Suddenly they're adrift. No more stress from the big, grinding Easties machine, but no more help from it either. I interviewed Ross Kemp after his departure and not even the security of a seven-figure contract with ITV could persuade him to stand down the press officer who, in soap manner, sat in on our chat, cautioned him against swearing and answered questions for him – even those relating to his childhood when presumably young Ross the apple-scrumper didn't have access to a publicity department's protection.

I've often told this story against Kemp, a telly thug back then, a Kray Twins manque. But since looking in on E20 again, it's been endearing me to the big, bald softie, all EastEnders actors and especially the current lot, knocking it out four times a week. And I'm really looking forward to seeing them go live.

Friday's first-ever live episode will commemorate the show's 25th anniversary. Eight possible endings have been rehearsed. The big revelation will be the identity of Archie's murderer, but the actor playing him or her won't be told until the night. Now that's acting!

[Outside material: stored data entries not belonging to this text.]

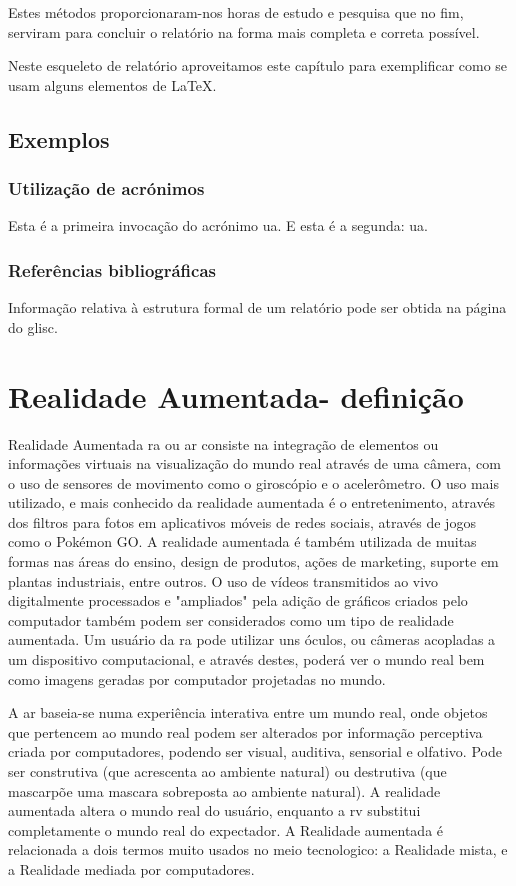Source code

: \documentclass{report}
\begin{document}
Estes métodos proporcionaram-nos horas de estudo e pesquisa que no fim, serviram para concluir o relatório na forma mais completa e correta possível.

Neste esqueleto de relatório aproveitamos este capítulo para exemplificar
como se usam alguns elementos de {\LaTeX}.

\section{Exemplos}
\subsection{Utilização de acrónimos}
Esta é a primeira invocação do acrónimo \ac{ua}. E esta é a segunda: \ac{ua}.

\subsection{Referências bibliográficas}
Informação relativa à estrutura formal de um relatório pode ser obtida na página do \ac{glisc}\cite{glisc}.

\chapter{Realidade Aumentada- definição}
\label{chap.resultados}
Realidade Aumentada \ac{ra} ou \ac{ar} consiste na integração de elementos ou informações virtuais na visualização do mundo real através de uma câmera, com o uso de sensores de movimento como o giroscópio e o acelerômetro. O uso mais utilizado, e mais conhecido da realidade aumentada é o entretenimento, através dos filtros para fotos em aplicativos móveis de redes sociais, através de jogos como o Pokémon GO. A realidade aumentada é também utilizada de muitas formas nas áreas do ensino, design de produtos, ações de marketing, suporte em plantas industriais, entre outros. O uso de vídeos transmitidos ao vivo digitalmente processados e "ampliados" pela adição de gráficos criados pelo computador também podem ser considerados como um tipo de realidade aumentada. Um usuário da \ac{ra} pode utilizar uns óculos, ou câmeras acopladas a um dispositivo computacional, e através destes, poderá ver o mundo real bem como imagens geradas por computador projetadas no mundo.

A \ac{ar} baseia-se numa experiência interativa entre um mundo real, onde objetos que pertencem ao mundo real podem ser alterados por informação perceptiva criada por computadores, podendo ser visual, auditiva, sensorial e olfativo. Pode ser construtiva (que acrescenta ao ambiente natural) ou destrutiva (que mascarpõe uma mascara sobreposta ao ambiente natural). A realidade aumentada altera o mundo real do usuário, enquanto a \ac{rv} substitui completamente o mundo real do expectador. A Realidade aumentada é relacionada a dois termos muito usados no meio tecnologico: a Realidade mista, e a Realidade mediada por computadores. 
\end{document}

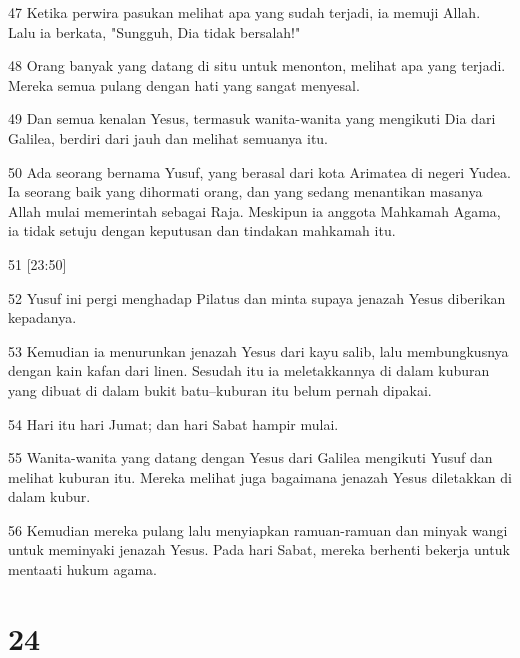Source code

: \par 47 Ketika perwira pasukan melihat apa yang sudah terjadi, ia memuji Allah. Lalu ia berkata, "Sungguh, Dia tidak bersalah!"
\par 48 Orang banyak yang datang di situ untuk menonton, melihat apa yang terjadi. Mereka semua pulang dengan hati yang sangat menyesal.
\par 49 Dan semua kenalan Yesus, termasuk wanita-wanita yang mengikuti Dia dari Galilea, berdiri dari jauh dan melihat semuanya itu.
\par 50 Ada seorang bernama Yusuf, yang berasal dari kota Arimatea di negeri Yudea. Ia seorang baik yang dihormati orang, dan yang sedang menantikan masanya Allah mulai memerintah sebagai Raja. Meskipun ia anggota Mahkamah Agama, ia tidak setuju dengan keputusan dan tindakan mahkamah itu.
\par 51 [23:50]
\par 52 Yusuf ini pergi menghadap Pilatus dan minta supaya jenazah Yesus diberikan kepadanya.
\par 53 Kemudian ia menurunkan jenazah Yesus dari kayu salib, lalu membungkusnya dengan kain kafan dari linen. Sesudah itu ia meletakkannya di dalam kuburan yang dibuat di dalam bukit batu--kuburan itu belum pernah dipakai.
\par 54 Hari itu hari Jumat; dan hari Sabat hampir mulai.
\par 55 Wanita-wanita yang datang dengan Yesus dari Galilea mengikuti Yusuf dan melihat kuburan itu. Mereka melihat juga bagaimana jenazah Yesus diletakkan di dalam kubur.
\par 56 Kemudian mereka pulang lalu menyiapkan ramuan-ramuan dan minyak wangi untuk meminyaki jenazah Yesus. Pada hari Sabat, mereka berhenti bekerja untuk mentaati hukum agama.

\chapter{24}

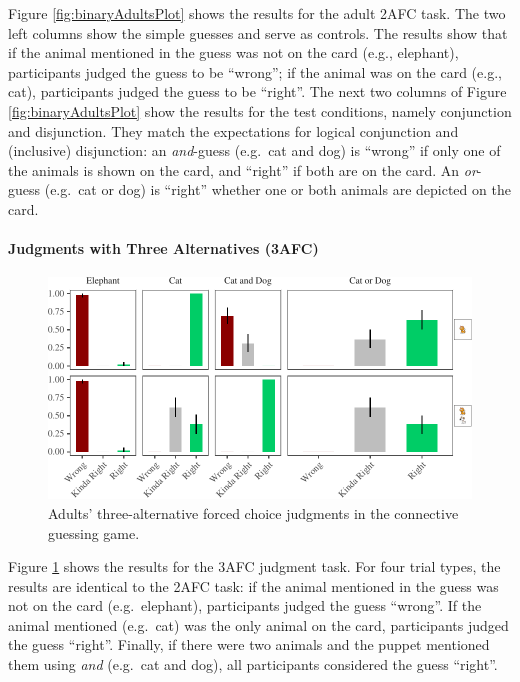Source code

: \documentclass[man]{apa6}
\theoremstyle{definition}
\theoremstyle{definition}
\theoremstyle{definition}
\theoremstyle{remark}
\begin{document}
Figure \ref{fig:binaryAdultsPlot} shows the results for the adult 2AFC
task. The two left columns show the simple guesses and serve as
controls. The results show that if the animal mentioned in the guess was
not on the card (e.g., elephant), participants judged the guess to be
\enquote{wrong}; if the animal was on the card (e.g., cat), participants
judged the guess to be \enquote{right}. The next two columns of Figure
\ref{fig:binaryAdultsPlot} show the results for the test conditions,
namely conjunction and disjunction. They match the expectations for
logical conjunction and (inclusive) disjunction: an \emph{and}-guess
(e.g.~cat and dog) is \enquote{wrong} if only one of the animals is
shown on the card, and \enquote{right} if both are on the card. An
\emph{or}-guess (e.g.~cat or dog) is \enquote{right} whether one or both
animals are depicted on the card.

\paragraph{Judgments with Three Alternatives
(3AFC)}\label{judgments-with-three-alternatives-3afc}

\begin{figure}[t]

{\centering \includegraphics{figs/ternaryAdultsPlot-1} 

}

\caption{Adults' three-alternative forced choice judgments in the connective guessing game.}\label{fig:ternaryAdultsPlot}
\end{figure}

Figure \ref{fig:ternaryAdultsPlot} shows the results for the 3AFC
judgment task. For four trial types, the results are identical to the
2AFC task: if the animal mentioned in the guess was not on the card
(e.g.~elephant), participants judged the guess \enquote{wrong}. If the
animal mentioned (e.g.~cat) was the only animal on the card,
participants judged the guess \enquote{right}. Finally, if there were
two animals and the puppet mentioned them using \emph{and} (e.g.~cat and
dog), all participants considered the guess \enquote{right}.
\end{document}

Maybe this seat-of-the-pants stuff shouldn't faze the cast because they've been four-"eps"-a-week for a while. You don't imagine there's much time for rehearsing even their character's wistful contemplation of a cup of tea and a Custard Cream. There can be no interludes for stretching back in the director's chair and asking "What's my motivation?" and certainly no long days away from the set spent "in character", where you're eating/sleeping/filling in your tax return in a "method" way, just like De Niro. On EastEnders you must get told: "Here's your script, there's your mark – do it."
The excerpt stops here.